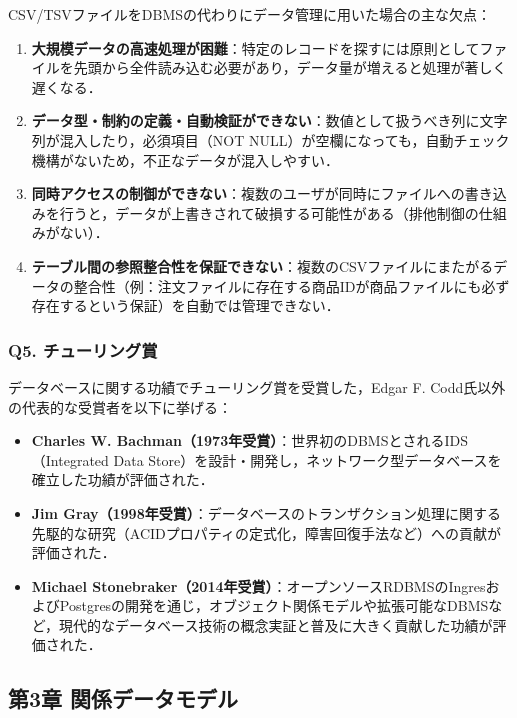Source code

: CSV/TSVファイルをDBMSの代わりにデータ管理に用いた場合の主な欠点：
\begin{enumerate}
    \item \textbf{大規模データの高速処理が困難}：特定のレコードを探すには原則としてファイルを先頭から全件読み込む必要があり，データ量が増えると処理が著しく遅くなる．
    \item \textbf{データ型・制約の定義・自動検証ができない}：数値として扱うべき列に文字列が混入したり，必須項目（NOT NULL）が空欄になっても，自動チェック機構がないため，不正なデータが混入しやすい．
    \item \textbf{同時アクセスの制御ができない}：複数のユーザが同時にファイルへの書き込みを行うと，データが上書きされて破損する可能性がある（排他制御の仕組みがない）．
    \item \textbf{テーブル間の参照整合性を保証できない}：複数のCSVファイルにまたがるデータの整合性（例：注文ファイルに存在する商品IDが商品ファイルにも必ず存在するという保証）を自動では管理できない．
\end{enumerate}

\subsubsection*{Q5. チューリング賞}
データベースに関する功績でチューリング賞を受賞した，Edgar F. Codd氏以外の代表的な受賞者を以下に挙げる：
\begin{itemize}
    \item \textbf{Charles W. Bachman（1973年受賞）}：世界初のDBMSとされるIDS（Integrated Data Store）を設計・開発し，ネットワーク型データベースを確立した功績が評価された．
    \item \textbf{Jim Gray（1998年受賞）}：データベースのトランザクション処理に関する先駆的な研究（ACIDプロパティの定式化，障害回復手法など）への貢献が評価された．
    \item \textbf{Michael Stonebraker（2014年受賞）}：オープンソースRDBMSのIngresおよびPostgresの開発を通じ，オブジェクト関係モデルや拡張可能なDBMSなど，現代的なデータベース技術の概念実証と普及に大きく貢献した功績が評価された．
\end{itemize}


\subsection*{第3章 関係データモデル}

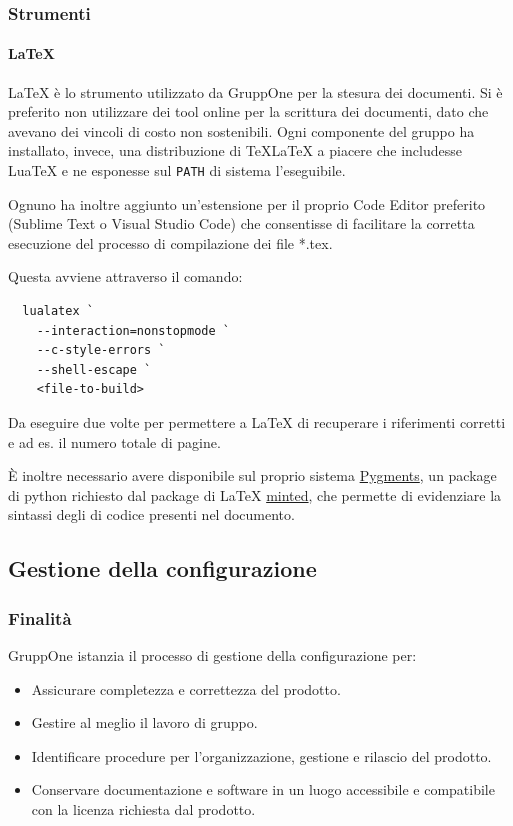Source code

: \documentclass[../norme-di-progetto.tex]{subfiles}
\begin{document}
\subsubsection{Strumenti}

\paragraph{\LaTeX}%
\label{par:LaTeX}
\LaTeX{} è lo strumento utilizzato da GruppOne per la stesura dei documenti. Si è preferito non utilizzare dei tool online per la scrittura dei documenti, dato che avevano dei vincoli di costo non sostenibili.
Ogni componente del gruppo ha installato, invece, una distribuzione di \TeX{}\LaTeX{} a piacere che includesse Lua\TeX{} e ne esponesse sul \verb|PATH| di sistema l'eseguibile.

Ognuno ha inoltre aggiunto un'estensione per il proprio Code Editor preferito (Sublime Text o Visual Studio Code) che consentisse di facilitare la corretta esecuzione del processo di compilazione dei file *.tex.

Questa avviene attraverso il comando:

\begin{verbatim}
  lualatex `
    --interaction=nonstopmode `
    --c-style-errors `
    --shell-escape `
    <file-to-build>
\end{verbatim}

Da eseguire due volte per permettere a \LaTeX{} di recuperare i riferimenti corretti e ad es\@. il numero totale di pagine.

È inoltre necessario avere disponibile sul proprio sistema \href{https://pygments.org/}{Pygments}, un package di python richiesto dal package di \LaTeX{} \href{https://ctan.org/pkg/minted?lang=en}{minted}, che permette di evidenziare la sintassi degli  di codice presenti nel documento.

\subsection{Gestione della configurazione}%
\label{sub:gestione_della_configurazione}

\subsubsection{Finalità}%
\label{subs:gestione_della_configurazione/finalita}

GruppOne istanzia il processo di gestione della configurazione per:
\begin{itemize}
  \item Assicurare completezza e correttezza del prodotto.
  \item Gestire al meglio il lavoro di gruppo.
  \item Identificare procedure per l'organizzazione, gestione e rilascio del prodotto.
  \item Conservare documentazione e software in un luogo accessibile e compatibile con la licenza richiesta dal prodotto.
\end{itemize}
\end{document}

......

> [Work task]
Look through the records and copy down every line that holds "label".

> [Solution to the exercise]
\label{par:LaTeX}
\label{sub:gestione_della_configurazione}
\label{subs:gestione_della_configurazione/finalita}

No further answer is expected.